Give back the entries that follow exactly as written. Any picture gets left out.

[Saved data entries]
▼▼▼
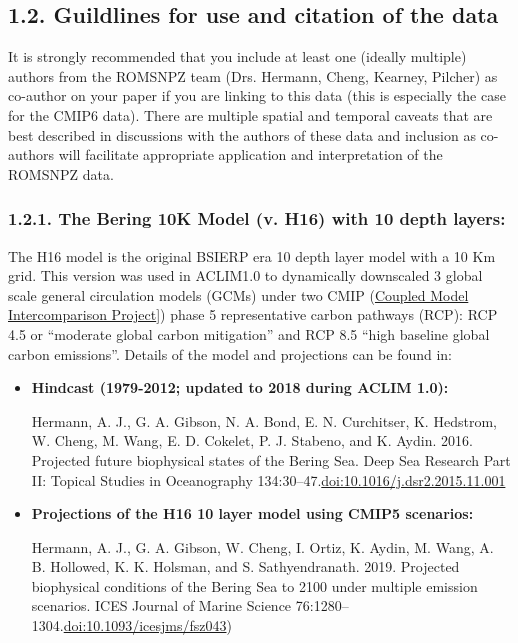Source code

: \documentclass[
]{article}
\begin{document}
\hypertarget{guildlines-for-use-and-citation-of-the-data}{%
\subsection{1.2. Guildlines for use and citation of the
data}\label{guildlines-for-use-and-citation-of-the-data}}

It is strongly recommended that you include at least one (ideally
multiple) authors from the ROMSNPZ team (Drs. Hermann, Cheng, Kearney,
Pilcher) as co-author on your paper if you are linking to this data
(this is especially the case for the CMIP6 data). There are multiple
spatial and temporal caveats that are best described in discussions with
the authors of these data and inclusion as co-authors will facilitate
appropriate application and interpretation of the ROMSNPZ data.

\hypertarget{the-bering-10k-model-v.-h16-with-10-depth-layers}{%
\subsubsection{1.2.1. The Bering 10K Model (v. H16) with 10 depth
layers:}\label{the-bering-10k-model-v.-h16-with-10-depth-layers}}

The H16 model is the original BSIERP era 10 depth layer model with a 10
Km grid. This version was used in ACLIM1.0 to dynamically downscaled 3
global scale general circulation models (GCMs) under two CMIP
(\href{https://www.wcrp-climate.org/wgcm-cmip}{Coupled Model
Intercomparison Project}{]}) phase 5 representative carbon pathways
(RCP): RCP 4.5 or ``moderate global carbon mitigation'' and RCP 8.5
``high baseline global carbon emissions''. Details of the model and
projections can be found in:

\begin{itemize}
\item
  \textbf{Hindcast (1979-2012; updated to 2018 during ACLIM 1.0):}

  Hermann, A. J., G. A. Gibson, N. A. Bond, E. N. Curchitser, K.
  Hedstrom, W. Cheng, M. Wang, E. D. Cokelet, P. J. Stabeno, and K.
  Aydin. 2016. Projected future biophysical states of the Bering Sea.
  Deep Sea Research Part II: Topical Studies in Oceanography
  134:30--47.\href{http://dx.doi.org/10.1016/j.dsr2.2015.11.001}{doi:10.1016/j.dsr2.2015.11.001}
\item
  \textbf{Projections of the H16 10 layer model using CMIP5 scenarios:}

  Hermann, A. J., G. A. Gibson, W. Cheng, I. Ortiz, K. Aydin, M. Wang,
  A. B. Hollowed, K. K. Holsman, and S. Sathyendranath. 2019. Projected
  biophysical conditions of the Bering Sea to 2100 under multiple
  emission scenarios. ICES Journal of Marine Science
  76:1280--1304.\href{https://academic.oup.com/icesjms/article/76/5/1280/5477847?login=true}{doi:10.1093/icesjms/fsz043})
\end{itemize}
\end{document}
▲▲▲
== Output below ==
Source code

: \documentclass[
]{article}
\begin{document}
\hypertarget{guildlines-for-use-and-citation-of-the-data}{%
\subsection{1.2. Guildlines for use and citation of the
data}\label{guildlines-for-use-and-citation-of-the-data}}

It is strongly recommended that you include at least one (ideally
multiple) authors from the ROMSNPZ team (Drs. Hermann, Cheng, Kearney,
Pilcher) as co-author on your paper if you are linking to this data
(this is especially the case for the CMIP6 data). There are multiple
spatial and temporal caveats that are best described in discussions with
the authors of these data and inclusion as co-authors will facilitate
appropriate application and interpretation of the ROMSNPZ data.

\hypertarget{the-bering-10k-model-v.-h16-with-10-depth-layers}{%
\subsubsection{1.2.1. The Bering 10K Model (v. H16) with 10 depth
layers:}\label{the-bering-10k-model-v.-h16-with-10-depth-layers}}

The H16 model is the original BSIERP era 10 depth layer model with a 10
Km grid. This version was used in ACLIM1.0 to dynamically downscaled 3
global scale general circulation models (GCMs) under two CMIP
(\href{https://www.wcrp-climate.org/wgcm-cmip}{Coupled Model
Intercomparison Project}{]}) phase 5 representative carbon pathways
(RCP): RCP 4.5 or ``moderate global carbon mitigation'' and RCP 8.5
``high baseline global carbon emissions''. Details of the model and
projections can be found in:

\begin{itemize}
\item
  \textbf{Hindcast (1979-2012; updated to 2018 during ACLIM 1.0):}

  Hermann, A. J., G. A. Gibson, N. A. Bond, E. N. Curchitser, K.
  Hedstrom, W. Cheng, M. Wang, E. D. Cokelet, P. J. Stabeno, and K.
  Aydin. 2016. Projected future biophysical states of the Bering Sea.
  Deep Sea Research Part II: Topical Studies in Oceanography
  134:30--47.\href{http://dx.doi.org/10.1016/j.dsr2.2015.11.001}{doi:10.1016/j.dsr2.2015.11.001}
\item
  \textbf{Projections of the H16 10 layer model using CMIP5 scenarios:}

  Hermann, A. J., G. A. Gibson, W. Cheng, I. Ortiz, K. Aydin, M. Wang,
  A. B. Hollowed, K. K. Holsman, and S. Sathyendranath. 2019. Projected
  biophysical conditions of the Bering Sea to 2100 under multiple
  emission scenarios. ICES Journal of Marine Science
  76:1280--1304.\href{https://academic.oup.com/icesjms/article/76/5/1280/5477847?login=true}{doi:10.1093/icesjms/fsz043})
\end{itemize}
\end{document}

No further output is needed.